FIGURE 6.

HBXIP up-regulates MDM2, leading to the further degradation of p53. A and B, the expression levels of HBXIP, p53, and p53 target genes such as p21 and PUMA were detected by RT-PCR in MCF-7 and LM-MCF-7 cells. C and D, the expression levels of HBXIP, p53, and p53 target genes such as p21 and PUMA were detected by Western blot analysis in MCF-7 and LM-MCF-7 cells. E, MCF-7 cells were treated with 25 mm MG-132 for 5 h, as indicated, followed by Western blot analysis. F, upper lane, MCF-7 cells were treated with 100 mg/ml cycloheximide and harvested using SDS lysis buffer at the time points indicated. The levels of p53 were analyzed by Western blot analysis, and the results were quantified using Quantity One software (Bio-Rad) as shown. Lower lane, summary of three independent experiments.
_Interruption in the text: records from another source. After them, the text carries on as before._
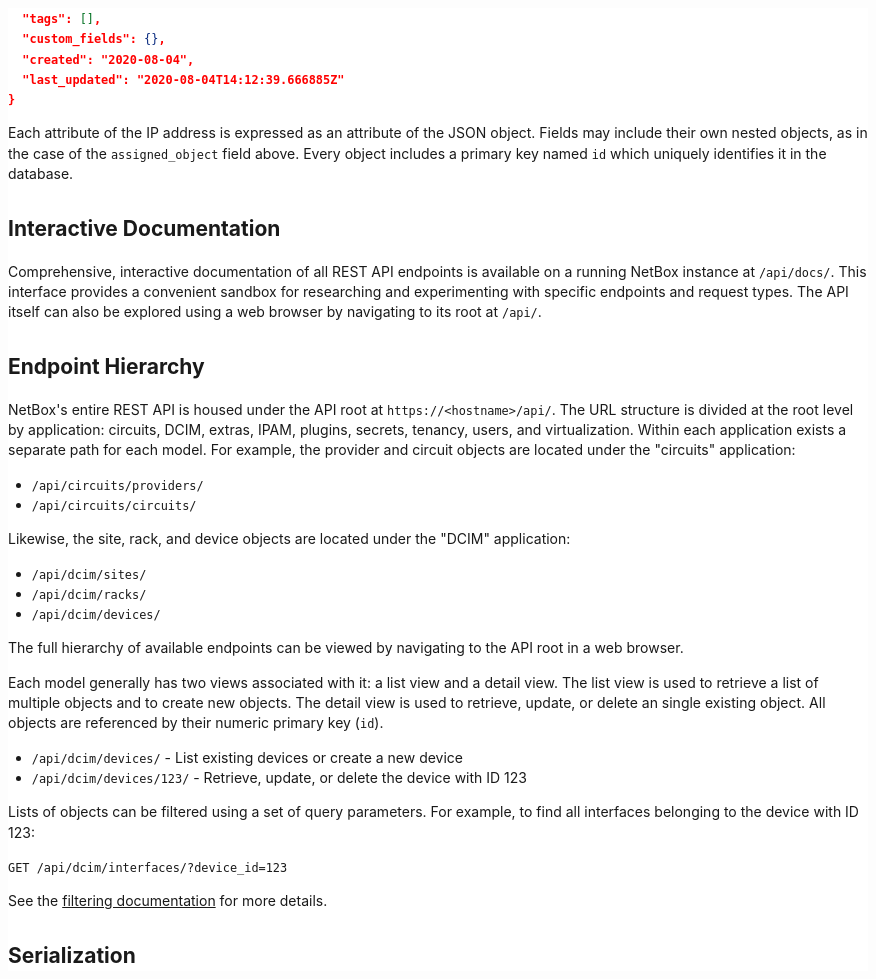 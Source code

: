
 ```json
  "tags": [],
  "custom_fields": {},
  "created": "2020-08-04",
  "last_updated": "2020-08-04T14:12:39.666885Z"
}
```

Each attribute of the IP address is expressed as an attribute of the JSON object. Fields may include their own nested objects, as in the case of the `assigned_object` field above. Every object includes a primary key named `id` which uniquely identifies it in the database.

## Interactive Documentation

Comprehensive, interactive documentation of all REST API endpoints is available on a running NetBox instance at `/api/docs/`. This interface provides a convenient sandbox for researching and experimenting with specific endpoints and request types. The API itself can also be explored using a web browser by navigating to its root at `/api/`.

## Endpoint Hierarchy

NetBox's entire REST API is housed under the API root at `https://<hostname>/api/`. The URL structure is divided at the root level by application: circuits, DCIM, extras, IPAM, plugins, secrets, tenancy, users, and virtualization. Within each application exists a separate path for each model. For example, the provider and circuit objects are located under the "circuits" application:

* `/api/circuits/providers/`
* `/api/circuits/circuits/`

Likewise, the site, rack, and device objects are located under the "DCIM" application:

* `/api/dcim/sites/`
* `/api/dcim/racks/`
* `/api/dcim/devices/`

The full hierarchy of available endpoints can be viewed by navigating to the API root in a web browser.

Each model generally has two views associated with it: a list view and a detail view. The list view is used to retrieve a list of multiple objects and to create new objects. The detail view is used to retrieve, update, or delete an single existing object. All objects are referenced by their numeric primary key (`id`).

* `/api/dcim/devices/` - List existing devices or create a new device
* `/api/dcim/devices/123/` - Retrieve, update, or delete the device with ID 123

Lists of objects can be filtered using a set of query parameters. For example, to find all interfaces belonging to the device with ID 123:

```
GET /api/dcim/interfaces/?device_id=123
```

See the [filtering documentation](filtering.md) for more details.

## Serialization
G, the in vivo ubiquitination assays were performed by Western blot analysis in HEK293T cells transfected with pCMV-HBXIP plasmids. H, the in vivo ubiquitination assays were performed by Western blot analysis in MCF-7 cells transfected with pCMV-MDM2, pCMV-HBXIP plasmids, and MDM2 siRNA. I, effect of MDM2 siRNA on p53 was examined by Western blot analysis in MCF-7 cells when HBXIP was overexpressed. Each experiment was repeated at least three times.